What you will do:
Your answer should consist of each line below that includes the word "hyperlink".

══ Material for this exercise ══

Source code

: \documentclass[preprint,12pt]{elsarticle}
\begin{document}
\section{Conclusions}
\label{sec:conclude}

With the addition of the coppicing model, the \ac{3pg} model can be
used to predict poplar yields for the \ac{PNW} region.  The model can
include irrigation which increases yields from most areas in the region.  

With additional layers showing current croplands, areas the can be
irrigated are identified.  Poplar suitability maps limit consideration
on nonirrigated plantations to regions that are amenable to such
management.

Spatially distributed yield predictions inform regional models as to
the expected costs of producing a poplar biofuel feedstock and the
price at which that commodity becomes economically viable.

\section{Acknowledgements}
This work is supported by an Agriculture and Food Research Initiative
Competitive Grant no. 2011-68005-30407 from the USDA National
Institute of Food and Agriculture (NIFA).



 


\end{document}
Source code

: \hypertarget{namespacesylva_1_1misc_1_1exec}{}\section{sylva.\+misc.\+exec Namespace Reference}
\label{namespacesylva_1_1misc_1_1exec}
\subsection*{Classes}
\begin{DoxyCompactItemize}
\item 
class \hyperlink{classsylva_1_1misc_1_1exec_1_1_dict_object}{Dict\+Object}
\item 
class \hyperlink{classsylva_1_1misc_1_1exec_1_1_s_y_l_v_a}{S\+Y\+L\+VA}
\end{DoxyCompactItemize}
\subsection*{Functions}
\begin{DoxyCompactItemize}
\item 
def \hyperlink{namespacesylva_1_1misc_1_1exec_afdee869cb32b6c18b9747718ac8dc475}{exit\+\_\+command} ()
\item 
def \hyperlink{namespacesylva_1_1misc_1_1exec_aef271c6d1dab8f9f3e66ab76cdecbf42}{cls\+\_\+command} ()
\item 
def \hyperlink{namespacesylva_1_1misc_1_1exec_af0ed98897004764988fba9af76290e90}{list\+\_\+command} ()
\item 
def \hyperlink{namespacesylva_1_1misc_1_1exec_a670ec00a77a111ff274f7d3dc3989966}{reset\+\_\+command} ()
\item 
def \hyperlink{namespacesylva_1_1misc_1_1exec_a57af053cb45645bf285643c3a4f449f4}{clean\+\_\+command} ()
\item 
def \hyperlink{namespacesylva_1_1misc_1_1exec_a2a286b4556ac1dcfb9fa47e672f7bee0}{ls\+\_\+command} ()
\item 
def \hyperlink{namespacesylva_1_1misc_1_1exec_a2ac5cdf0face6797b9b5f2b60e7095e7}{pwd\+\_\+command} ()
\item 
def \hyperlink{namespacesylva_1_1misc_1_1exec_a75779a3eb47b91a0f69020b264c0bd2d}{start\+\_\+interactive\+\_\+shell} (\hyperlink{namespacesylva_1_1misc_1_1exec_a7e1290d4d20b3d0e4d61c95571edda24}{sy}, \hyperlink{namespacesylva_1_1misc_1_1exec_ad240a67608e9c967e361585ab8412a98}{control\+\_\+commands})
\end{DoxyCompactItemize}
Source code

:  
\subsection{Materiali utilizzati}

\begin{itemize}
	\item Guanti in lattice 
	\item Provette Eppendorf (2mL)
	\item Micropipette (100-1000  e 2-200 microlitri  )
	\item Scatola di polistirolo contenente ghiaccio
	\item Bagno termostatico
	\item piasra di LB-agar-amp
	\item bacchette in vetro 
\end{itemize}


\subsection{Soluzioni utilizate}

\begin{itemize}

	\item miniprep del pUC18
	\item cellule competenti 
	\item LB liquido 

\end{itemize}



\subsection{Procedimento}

═══

Exercise output:
class \hyperlink{classsylva_1_1misc_1_1exec_1_1_dict_object}{Dict\+Object}
class \hyperlink{classsylva_1_1misc_1_1exec_1_1_s_y_l_v_a}{S\+Y\+L\+VA}
def \hyperlink{namespacesylva_1_1misc_1_1exec_afdee869cb32b6c18b9747718ac8dc475}{exit\+\_\+command} ()
def \hyperlink{namespacesylva_1_1misc_1_1exec_aef271c6d1dab8f9f3e66ab76cdecbf42}{cls\+\_\+command} ()
def \hyperlink{namespacesylva_1_1misc_1_1exec_af0ed98897004764988fba9af76290e90}{list\+\_\+command} ()
def \hyperlink{namespacesylva_1_1misc_1_1exec_a670ec00a77a111ff274f7d3dc3989966}{reset\+\_\+command} ()
def \hyperlink{namespacesylva_1_1misc_1_1exec_a57af053cb45645bf285643c3a4f449f4}{clean\+\_\+command} ()
def \hyperlink{namespacesylva_1_1misc_1_1exec_a2a286b4556ac1dcfb9fa47e672f7bee0}{ls\+\_\+command} ()
def \hyperlink{namespacesylva_1_1misc_1_1exec_a2ac5cdf0face6797b9b5f2b60e7095e7}{pwd\+\_\+command} ()
def \hyperlink{namespacesylva_1_1misc_1_1exec_a75779a3eb47b91a0f69020b264c0bd2d}{start\+\_\+interactive\+\_\+shell} (\hyperlink{namespacesylva_1_1misc_1_1exec_a7e1290d4d20b3d0e4d61c95571edda24}{sy}, \hyperlink{namespacesylva_1_1misc_1_1exec_ad240a67608e9c967e361585ab8412a98}{control\+\_\+commands})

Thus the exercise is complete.